Start of DATA IN THIS EXERCISE

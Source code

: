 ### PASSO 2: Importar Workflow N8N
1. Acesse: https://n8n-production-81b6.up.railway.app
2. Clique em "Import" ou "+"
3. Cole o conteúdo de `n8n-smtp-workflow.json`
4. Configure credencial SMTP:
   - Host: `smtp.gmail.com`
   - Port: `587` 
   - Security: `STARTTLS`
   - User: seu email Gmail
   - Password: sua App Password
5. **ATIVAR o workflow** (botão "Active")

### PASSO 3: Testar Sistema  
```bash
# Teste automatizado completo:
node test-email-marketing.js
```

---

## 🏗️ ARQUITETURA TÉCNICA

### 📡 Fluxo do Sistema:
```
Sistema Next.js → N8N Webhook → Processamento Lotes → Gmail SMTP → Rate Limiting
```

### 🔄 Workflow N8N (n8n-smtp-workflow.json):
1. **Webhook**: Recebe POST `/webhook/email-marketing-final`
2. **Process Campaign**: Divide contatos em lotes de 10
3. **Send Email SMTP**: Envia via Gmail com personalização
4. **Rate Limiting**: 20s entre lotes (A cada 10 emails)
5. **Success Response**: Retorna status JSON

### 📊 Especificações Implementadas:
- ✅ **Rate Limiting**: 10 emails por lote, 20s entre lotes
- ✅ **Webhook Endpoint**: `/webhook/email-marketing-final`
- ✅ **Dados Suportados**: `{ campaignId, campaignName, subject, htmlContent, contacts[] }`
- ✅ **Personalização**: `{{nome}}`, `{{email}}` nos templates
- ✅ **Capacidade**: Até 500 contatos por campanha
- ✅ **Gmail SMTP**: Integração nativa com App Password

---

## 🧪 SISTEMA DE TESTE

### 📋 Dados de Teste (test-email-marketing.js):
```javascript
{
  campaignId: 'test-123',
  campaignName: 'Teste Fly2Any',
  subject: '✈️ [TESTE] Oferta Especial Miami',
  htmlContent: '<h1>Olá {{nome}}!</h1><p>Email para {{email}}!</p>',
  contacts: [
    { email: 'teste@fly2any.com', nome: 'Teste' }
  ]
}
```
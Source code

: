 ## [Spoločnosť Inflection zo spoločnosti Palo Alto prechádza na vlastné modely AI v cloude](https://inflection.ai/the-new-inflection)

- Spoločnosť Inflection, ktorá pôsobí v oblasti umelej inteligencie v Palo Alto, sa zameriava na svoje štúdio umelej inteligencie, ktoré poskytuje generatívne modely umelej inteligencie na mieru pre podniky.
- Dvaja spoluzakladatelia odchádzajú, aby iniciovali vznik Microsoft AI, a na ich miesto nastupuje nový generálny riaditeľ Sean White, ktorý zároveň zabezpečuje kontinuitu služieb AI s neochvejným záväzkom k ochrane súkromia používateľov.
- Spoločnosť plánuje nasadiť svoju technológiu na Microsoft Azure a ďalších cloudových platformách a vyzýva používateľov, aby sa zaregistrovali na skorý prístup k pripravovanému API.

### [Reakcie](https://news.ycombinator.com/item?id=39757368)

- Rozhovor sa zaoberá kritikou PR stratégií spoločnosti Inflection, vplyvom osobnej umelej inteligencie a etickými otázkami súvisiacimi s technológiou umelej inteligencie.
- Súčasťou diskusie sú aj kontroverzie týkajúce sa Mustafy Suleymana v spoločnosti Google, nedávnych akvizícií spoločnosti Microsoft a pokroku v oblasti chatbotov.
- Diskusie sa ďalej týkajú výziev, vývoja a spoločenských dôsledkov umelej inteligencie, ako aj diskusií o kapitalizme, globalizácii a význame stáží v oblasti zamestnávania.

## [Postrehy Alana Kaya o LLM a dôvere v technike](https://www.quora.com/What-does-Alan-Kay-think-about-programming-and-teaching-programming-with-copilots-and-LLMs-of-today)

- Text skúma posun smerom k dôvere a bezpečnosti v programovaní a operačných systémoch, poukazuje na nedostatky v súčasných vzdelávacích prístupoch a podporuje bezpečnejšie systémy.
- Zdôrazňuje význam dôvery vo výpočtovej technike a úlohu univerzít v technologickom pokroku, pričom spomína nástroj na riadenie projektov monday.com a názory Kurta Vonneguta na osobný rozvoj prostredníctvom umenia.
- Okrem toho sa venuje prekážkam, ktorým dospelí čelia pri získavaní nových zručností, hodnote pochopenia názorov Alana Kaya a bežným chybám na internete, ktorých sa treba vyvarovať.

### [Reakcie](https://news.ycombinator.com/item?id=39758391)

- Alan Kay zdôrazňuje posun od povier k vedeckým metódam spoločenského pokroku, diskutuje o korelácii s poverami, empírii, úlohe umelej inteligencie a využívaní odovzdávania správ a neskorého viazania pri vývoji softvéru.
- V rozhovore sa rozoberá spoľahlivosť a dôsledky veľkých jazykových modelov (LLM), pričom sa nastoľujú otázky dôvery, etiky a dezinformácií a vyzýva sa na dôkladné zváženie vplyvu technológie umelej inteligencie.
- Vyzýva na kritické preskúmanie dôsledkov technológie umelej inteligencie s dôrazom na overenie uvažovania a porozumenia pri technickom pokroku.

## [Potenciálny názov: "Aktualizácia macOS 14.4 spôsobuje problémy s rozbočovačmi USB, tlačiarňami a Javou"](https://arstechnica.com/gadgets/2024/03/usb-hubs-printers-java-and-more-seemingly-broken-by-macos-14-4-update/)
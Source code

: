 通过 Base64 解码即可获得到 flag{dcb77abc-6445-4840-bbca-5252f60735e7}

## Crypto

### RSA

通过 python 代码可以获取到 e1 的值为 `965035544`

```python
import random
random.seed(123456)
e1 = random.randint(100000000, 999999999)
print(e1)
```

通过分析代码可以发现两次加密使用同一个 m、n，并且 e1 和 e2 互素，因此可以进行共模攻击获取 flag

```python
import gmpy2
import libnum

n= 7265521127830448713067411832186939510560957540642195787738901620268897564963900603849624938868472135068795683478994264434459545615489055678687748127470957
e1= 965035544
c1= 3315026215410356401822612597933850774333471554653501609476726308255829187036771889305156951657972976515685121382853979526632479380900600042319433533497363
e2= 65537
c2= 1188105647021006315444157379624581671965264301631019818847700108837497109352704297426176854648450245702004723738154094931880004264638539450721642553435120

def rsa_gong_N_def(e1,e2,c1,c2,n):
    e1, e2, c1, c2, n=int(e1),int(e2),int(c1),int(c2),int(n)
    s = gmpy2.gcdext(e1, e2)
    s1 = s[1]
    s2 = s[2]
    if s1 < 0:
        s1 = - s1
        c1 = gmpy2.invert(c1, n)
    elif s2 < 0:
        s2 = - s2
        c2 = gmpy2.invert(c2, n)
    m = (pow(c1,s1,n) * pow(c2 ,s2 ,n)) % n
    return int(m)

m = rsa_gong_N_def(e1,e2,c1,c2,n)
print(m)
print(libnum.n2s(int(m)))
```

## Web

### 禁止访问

End of DATA IN THIS EXERCISE

§ **WHAT YOU NEED TO DO**:
Each record must be output word for word.

§ **EXERCISE SOLUTION**:
Source code

: ### PASSO 2: Importar Workflow N8N
1. Acesse: https://n8n-production-81b6.up.railway.app
2. Clique em "Import" ou "+"
3. Cole o conteúdo de `n8n-smtp-workflow.json`
4. Configure credencial SMTP:
   - Host: `smtp.gmail.com`
   - Port: `587` 
   - Security: `STARTTLS`
   - User: seu email Gmail
   - Password: sua App Password
5. **ATIVAR o workflow** (botão "Active")

### PASSO 3: Testar Sistema  
```bash
# Teste automatizado completo:
node test-email-marketing.js
```

---

## 🏗️ ARQUITETURA TÉCNICA

### 📡 Fluxo do Sistema:
```
Sistema Next.js → N8N Webhook → Processamento Lotes → Gmail SMTP → Rate Limiting
```

### 🔄 Workflow N8N (n8n-smtp-workflow.json):
1. **Webhook**: Recebe POST `/webhook/email-marketing-final`
2. **Process Campaign**: Divide contatos em lotes de 10
3. **Send Email SMTP**: Envia via Gmail com personalização
4. **Rate Limiting**: 20s entre lotes (A cada 10 emails)
5. **Success Response**: Retorna status JSON

### 📊 Especificações Implementadas:
- ✅ **Rate Limiting**: 10 emails por lote, 20s entre lotes
- ✅ **Webhook Endpoint**: `/webhook/email-marketing-final`
- ✅ **Dados Suportados**: `{ campaignId, campaignName, subject, htmlContent, contacts[] }`
- ✅ **Personalização**: `{{nome}}`, `{{email}}` nos templates
- ✅ **Capacidade**: Até 500 contatos por campanha
- ✅ **Gmail SMTP**: Integração nativa com App Password

---

## 🧪 SISTEMA DE TESTE

### 📋 Dados de Teste (test-email-marketing.js):
```javascript
{
  campaignId: 'test-123',
  campaignName: 'Teste Fly2Any',
  subject: '✈️ [TESTE] Oferta Especial Miami',
  htmlContent: '<h1>Olá {{nome}}!</h1><p>Email para {{email}}!</p>',
  contacts: [
    { email: 'teste@fly2any.com', nome: 'Teste' }
  ]
}
```
Source code

: ## [Spoločnosť Inflection zo spoločnosti Palo Alto prechádza na vlastné modely AI v cloude](https://inflection.ai/the-new-inflection)

- Spoločnosť Inflection, ktorá pôsobí v oblasti umelej inteligencie v Palo Alto, sa zameriava na svoje štúdio umelej inteligencie, ktoré poskytuje generatívne modely umelej inteligencie na mieru pre podniky.
- Dvaja spoluzakladatelia odchádzajú, aby iniciovali vznik Microsoft AI, a na ich miesto nastupuje nový generálny riaditeľ Sean White, ktorý zároveň zabezpečuje kontinuitu služieb AI s neochvejným záväzkom k ochrane súkromia používateľov.
- Spoločnosť plánuje nasadiť svoju technológiu na Microsoft Azure a ďalších cloudových platformách a vyzýva používateľov, aby sa zaregistrovali na skorý prístup k pripravovanému API.

### [Reakcie](https://news.ycombinator.com/item?id=39757368)

- Rozhovor sa zaoberá kritikou PR stratégií spoločnosti Inflection, vplyvom osobnej umelej inteligencie a etickými otázkami súvisiacimi s technológiou umelej inteligencie.
- Súčasťou diskusie sú aj kontroverzie týkajúce sa Mustafy Suleymana v spoločnosti Google, nedávnych akvizícií spoločnosti Microsoft a pokroku v oblasti chatbotov.
- Diskusie sa ďalej týkajú výziev, vývoja a spoločenských dôsledkov umelej inteligencie, ako aj diskusií o kapitalizme, globalizácii a význame stáží v oblasti zamestnávania.

## [Postrehy Alana Kaya o LLM a dôvere v technike](https://www.quora.com/What-does-Alan-Kay-think-about-programming-and-teaching-programming-with-copilots-and-LLMs-of-today)

- Text skúma posun smerom k dôvere a bezpečnosti v programovaní a operačných systémoch, poukazuje na nedostatky v súčasných vzdelávacích prístupoch a podporuje bezpečnejšie systémy.
- Zdôrazňuje význam dôvery vo výpočtovej technike a úlohu univerzít v technologickom pokroku, pričom spomína nástroj na riadenie projektov monday.com a názory Kurta Vonneguta na osobný rozvoj prostredníctvom umenia.
- Okrem toho sa venuje prekážkam, ktorým dospelí čelia pri získavaní nových zručností, hodnote pochopenia názorov Alana Kaya a bežným chybám na internete, ktorých sa treba vyvarovať.

### [Reakcie](https://news.ycombinator.com/item?id=39758391)

- Alan Kay zdôrazňuje posun od povier k vedeckým metódam spoločenského pokroku, diskutuje o korelácii s poverami, empírii, úlohe umelej inteligencie a využívaní odovzdávania správ a neskorého viazania pri vývoji softvéru.
- V rozhovore sa rozoberá spoľahlivosť a dôsledky veľkých jazykových modelov (LLM), pričom sa nastoľujú otázky dôvery, etiky a dezinformácií a vyzýva sa na dôkladné zváženie vplyvu technológie umelej inteligencie.
- Vyzýva na kritické preskúmanie dôsledkov technológie umelej inteligencie s dôrazom na overenie uvažovania a porozumenia pri technickom pokroku.

## [Potenciálny názov: "Aktualizácia macOS 14.4 spôsobuje problémy s rozbočovačmi USB, tlačiarňami a Javou"](https://arstechnica.com/gadgets/2024/03/usb-hubs-printers-java-and-more-seemingly-broken-by-macos-14-4-update/)
Source code

: 通过 Base64 解码即可获得到 flag{dcb77abc-6445-4840-bbca-5252f60735e7}

## Crypto

### RSA

通过 python 代码可以获取到 e1 的值为 `965035544`

```python
import random
random.seed(123456)
e1 = random.randint(100000000, 999999999)
print(e1)
```

通过分析代码可以发现两次加密使用同一个 m、n，并且 e1 和 e2 互素，因此可以进行共模攻击获取 flag

```python
import gmpy2
import libnum

n= 7265521127830448713067411832186939510560957540642195787738901620268897564963900603849624938868472135068795683478994264434459545615489055678687748127470957
e1= 965035544
c1= 3315026215410356401822612597933850774333471554653501609476726308255829187036771889305156951657972976515685121382853979526632479380900600042319433533497363
e2= 65537
c2= 1188105647021006315444157379624581671965264301631019818847700108837497109352704297426176854648450245702004723738154094931880004264638539450721642553435120

def rsa_gong_N_def(e1,e2,c1,c2,n):
    e1, e2, c1, c2, n=int(e1),int(e2),int(c1),int(c2),int(n)
    s = gmpy2.gcdext(e1, e2)
    s1 = s[1]
    s2 = s[2]
    if s1 < 0:
        s1 = - s1
        c1 = gmpy2.invert(c1, n)
    elif s2 < 0:
        s2 = - s2
        c2 = gmpy2.invert(c2, n)
    m = (pow(c1,s1,n) * pow(c2 ,s2 ,n)) % n
    return int(m)

m = rsa_gong_N_def(e1,e2,c1,c2,n)
print(m)
print(libnum.n2s(int(m)))
```

## Web

### 禁止访问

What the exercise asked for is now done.